Sometimes, we think developers earn a lot of money. Actually, they do. Else, please explain why so many non-developer companies are trying to go into property development? Then again, what’s a lot of money? What does it translate into when we talk about profit margin? We sell a pack of nasi lemak for RM1.50. The cost to produce it may be RM1. The gross profit margin is thus 50%! Wow.
However, what if 50% of the nasi lemak were not sold? Then, it may even mean heavy losses! So, if a business is giving us a net profit margin of 16 percent, should we start one? Just imagine if the profit margin of a manufacturer is 16 percent and 30% of the stock is unsold… Someone good in maths would immediately say, if the profit margin is 16% and 30% unsold, then the manufacturer should not manufacture lah… Read on about the latest profit numbers of a prominent developer.
Article in themalaysianreserve.com . MAH Sing Group Bhd has posted a net profit of RM211.9 million on the back of RM1.3 billion revenue for the third quarter ended on Sept 30, 2019 (3Q19). (RM211.9 billion / RM1.3 billion revenue = 16% profit margin, net.) Mah Sing said in a statement, “Revenue and profit contributions are expected to increase from these projects when construction momentum starts to pick up.”
The group added that development projects which contributed to its results include M Vertica in Cheras, Kuala Lumpur(KL); M Centura in Sentul, KL; M Aruna in Rawang, Selangor; Southville City in KL South and more. It has cash and bank balance of RM1 billion and it will continue to replenish its prime land plots with a key focus on affordable projects in Klang Valley, Johor and Penang, while exploring joint-venture prospects. Do read more about them in Article in themalaysianreserve.com
Anyway, this is the formula: Net Profit Margin = Net Income / Revenue x 100 According to corporate finance institute, “You may be asking yourself, “what is a good profit margin?” A good margin will vary considerably by industry, but as a general rule of thumb, a 10% net profit margin is considered average, a 20% margin is considered high (or “good”), and a 5% margin is low. Again, these guidelines vary widely by industry and company size, and can be impacted by a variety of other factors.” (Read more here)

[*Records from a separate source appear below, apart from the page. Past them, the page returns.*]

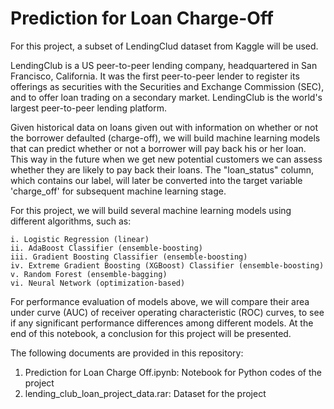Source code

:# Prediction for Loan Charge-Off

For this project, a subset of LendingClud dataset from Kaggle will be used.

LendingClub is a US peer-to-peer lending company, headquartered in San Francisco, California. It was the first peer-to-peer lender to register its offerings as securities with the Securities and Exchange Commission (SEC), and to offer loan trading on a secondary market. LendingClub is the world's largest peer-to-peer lending platform.

Given historical data on loans given out with information on whether or not the borrower defaulted (charge-off), we will build machine learning models that can predict whether or not a borrower will pay back his or her loan. This way in the future when we get new potential customers we can assess whether they are likely to pay back their loans. The "loan_status" column, which contains our label, will later be converted into the target variable 'charge_off' for subsequent machine learning stage.

For this project, we will build several machine learning models using different algorithms, such as:

	i. Logistic Regression (linear)
	ii. AdaBoost Classifier (ensemble-boosting)
	iii. Gradient Boosting Classifier (ensemble-boosting)
	iv. Extreme Gradient Boosting (XGBoost) Classifier (ensemble-boosting)
	v. Random Forest (ensemble-bagging)
	vi. Neural Network (optimization-based)
For performance evaluation of models above, we will compare their area under curve (AUC) of receiver operating characteristic (ROC) curves, to see if any significant performance differences among different models. At the end of this notebook, a conclusion for this project will be presented.

The following documents are provided in this repository:
  1. Prediction for Loan Charge Off.ipynb: Notebook for Python codes of the project
  2. lending_club_loan_project_data.rar: Dataset for the project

Typical profit margins for food industry (restaurants for example) is usually way higher than 16%. The reason is because some of it may not be sold and food has a time limit before going bad. For developers, unsold units will be an issue because they have already built and have to pay their construction people yeah. This is why if they feel they are unable to sell enough units, they will just return the deposit money and will not start construction. Happy understanding about profit margins.
Next suggested article: Unsold higher, likely. Prices lower, unlikely. (suddenly…)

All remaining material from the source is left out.